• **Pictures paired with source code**
● ● ●

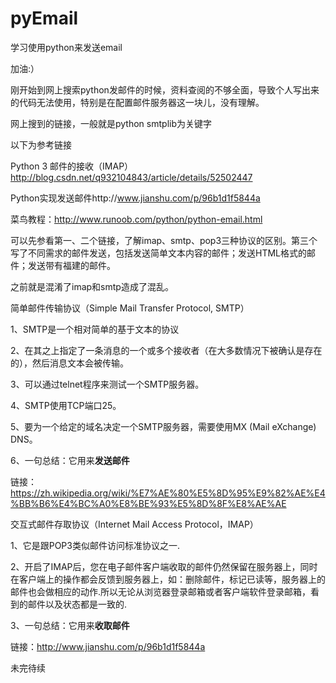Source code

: # pyEmail
学习使用python来发送email

加油:）

刚开始到网上搜索python发邮件的时候，资料查阅的不够全面，导致个人写出来的代码无法使用，特别是在配置邮件服务器这一块儿，没有理解。

网上搜到的链接，一般就是python smtplib为关键字

以下为参考链接

Python 3 邮件的接收（IMAP）http://blog.csdn.net/q932104843/article/details/52502447

Python实现发送邮件http://www.jianshu.com/p/96b1d1f5844a

菜鸟教程：http://www.runoob.com/python/python-email.html


可以先参看第一、二个链接，了解imap、smtp、pop3三种协议的区别。第三个写了不同需求的邮件发送，包括发送简单文本内容的邮件；发送HTML格式的邮件；发送带有福建的邮件。


之前就是混淆了imap和smtp造成了混乱。

简单邮件传输协议（Simple Mail Transfer Protocol, SMTP）

  1、SMTP是一个相对简单的基于文本的协议
  
  2、在其之上指定了一条消息的一个或多个接收者（在大多数情况下被确认是存在的），然后消息文本会被传输。
  
  3、可以通过telnet程序来测试一个SMTP服务器。
  
  4、SMTP使用TCP端口25。
  
  5、要为一个给定的域名决定一个SMTP服务器，需要使用MX (Mail eXchange) DNS。
  
  6、一句总结：它用来**发送邮件**
  
链接：https://zh.wikipedia.org/wiki/%E7%AE%80%E5%8D%95%E9%82%AE%E4%BB%B6%E4%BC%A0%E8%BE%93%E5%8D%8F%E8%AE%AE


交互式邮件存取协议（Internet Mail Access Protocol，IMAP）

  1、它是跟POP3类似邮件访问标准协议之一.
  
  2、开启了IMAP后，您在电子邮件客户端收取的邮件仍然保留在服务器上，同时在客户端上的操作都会反馈到服务器上，如：删除邮件，标记已读等，服务器上的邮件也会做相应的动作.所以无论从浏览器登录邮箱或者客户端软件登录邮箱，看到的邮件以及状态都是一致的.
  
  3、一句总结：它用来**收取邮件**
  
链接：http://www.jianshu.com/p/96b1d1f5844a


未完待续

● ● ●

• **EXERCISE OBJECTIVE**
Going through the entries above, show each line that contains "jianshu".

• **REPLY**
Python实现发送邮件http://www.jianshu.com/p/96b1d1f5844a
链接：http://www.jianshu.com/p/96b1d1f5844a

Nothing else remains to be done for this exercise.